• **Provided entries**
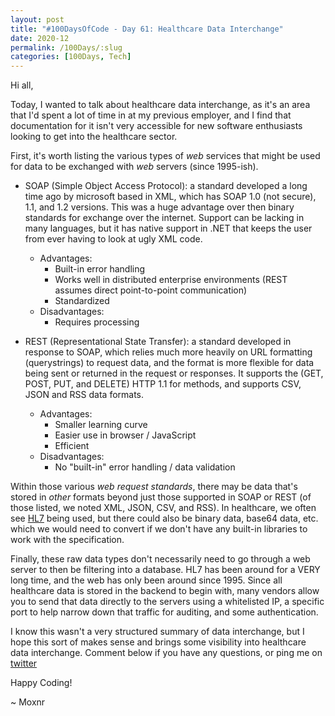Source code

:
 ```yaml
---
layout: post
title: "#100DaysOfCode - Day 61: Healthcare Data Interchange"
date: 2020-12
permalink: /100Days/:slug
categories: [100Days, Tech]
---
```


Hi all,

Today, I wanted to talk about healthcare data interchange, as it's an area that I'd spent a lot of time in at my previous employer, and I find that documentation for it isn't very accessible for new software enthusiasts looking to get into the healthcare sector.

First, it's worth listing the various types of *web* services that might be used for data to be exchanged with *web* servers (since 1995-ish).

- SOAP (Simple Object Access Protocol): a standard developed a long time ago by microsoft based in XML, which has SOAP 1.0 (not secure), 1.1, and 1.2 versions. This was a huge advantage over then binary standards for exchange over the internet. Support can be lacking in many languages, but it has native support in .NET that keeps the user from ever having to look at ugly XML code.
  - Advantages:
    - Built-in error handling
    - Works well in distributed enterprise environments (REST assumes direct point-to-point communication)
    - Standardized
  - Disadvantages:
    - Requires processing
  
- REST (Representational State Transfer): a standard developed in response to SOAP, which relies much more heavily on URL formatting (querystrings) to request data, and the format is more flexible for data being sent or returned in the request or responses. It supports the (GET, POST, PUT, and DELETE) HTTP 1.1 for methods, and supports CSV, JSON and RSS data formats.
  - Advantages:
    - Smaller learning curve
    - Easier use in browser / JavaScript
    - Efficient
  - Disadvantages:
    - No "built-in" error handling / data validation

Within those various _web request standards_, there may be data that's stored in *other* formats beyond just those supported in SOAP or REST (of those listed, we noted XML, JSON, CSV, and RSS). In healthcare, we often see [HL7](https://blog.interfaceware.com/components-of-an-hl7-message/) being used, but there could also be binary data, base64 data, etc. which we would need to convert if we don't have any built-in libraries to work with the specification.

Finally, these raw data types don't necessarily need to go through a web server to then be filtering into a database. HL7 has been around for a VERY long time, and the web has only been around since 1995. Since all healthcare data is stored in the backend to begin with, many vendors allow you to send that data directly to the servers using a whitelisted IP, a specific port to help narrow down that traffic for auditing, and some authentication.

I know this wasn't a very structured summary of data interchange, but I hope this sort of makes sense and brings some visibility into healthcare data interchange. Comment below if you have any questions, or ping me on [twitter](https://twitter.com/moxnr)

Happy Coding!

~ Moxnr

• **Directions for this task**
Please transcribe all of the entries exactly and omit any picture they hold.

• **Answer to this task**
Source code

:
 ```yaml
---
layout: post
title: "#100DaysOfCode - Day 61: Healthcare Data Interchange"
date: 2020-12
permalink: /100Days/:slug
categories: [100Days, Tech]
---
```


Hi all,

Today, I wanted to talk about healthcare data interchange, as it's an area that I'd spent a lot of time in at my previous employer, and I find that documentation for it isn't very accessible for new software enthusiasts looking to get into the healthcare sector.

First, it's worth listing the various types of *web* services that might be used for data to be exchanged with *web* servers (since 1995-ish).

- SOAP (Simple Object Access Protocol): a standard developed a long time ago by microsoft based in XML, which has SOAP 1.0 (not secure), 1.1, and 1.2 versions. This was a huge advantage over then binary standards for exchange over the internet. Support can be lacking in many languages, but it has native support in .NET that keeps the user from ever having to look at ugly XML code.
  - Advantages:
    - Built-in error handling
    - Works well in distributed enterprise environments (REST assumes direct point-to-point communication)
    - Standardized
  - Disadvantages:
    - Requires processing
  
- REST (Representational State Transfer): a standard developed in response to SOAP, which relies much more heavily on URL formatting (querystrings) to request data, and the format is more flexible for data being sent or returned in the request or responses. It supports the (GET, POST, PUT, and DELETE) HTTP 1.1 for methods, and supports CSV, JSON and RSS data formats.
  - Advantages:
    - Smaller learning curve
    - Easier use in browser / JavaScript
    - Efficient
  - Disadvantages:
    - No "built-in" error handling / data validation

Within those various _web request standards_, there may be data that's stored in *other* formats beyond just those supported in SOAP or REST (of those listed, we noted XML, JSON, CSV, and RSS). In healthcare, we often see [HL7](https://blog.interfaceware.com/components-of-an-hl7-message/) being used, but there could also be binary data, base64 data, etc. which we would need to convert if we don't have any built-in libraries to work with the specification.

Finally, these raw data types don't necessarily need to go through a web server to then be filtering into a database. HL7 has been around for a VERY long time, and the web has only been around since 1995. Since all healthcare data is stored in the backend to begin with, many vendors allow you to send that data directly to the servers using a whitelisted IP, a specific port to help narrow down that traffic for auditing, and some authentication.

I know this wasn't a very structured summary of data interchange, but I hope this sort of makes sense and brings some visibility into healthcare data interchange. Comment below if you have any questions, or ping me on [twitter](https://twitter.com/moxnr)

Happy Coding!

~ Moxnr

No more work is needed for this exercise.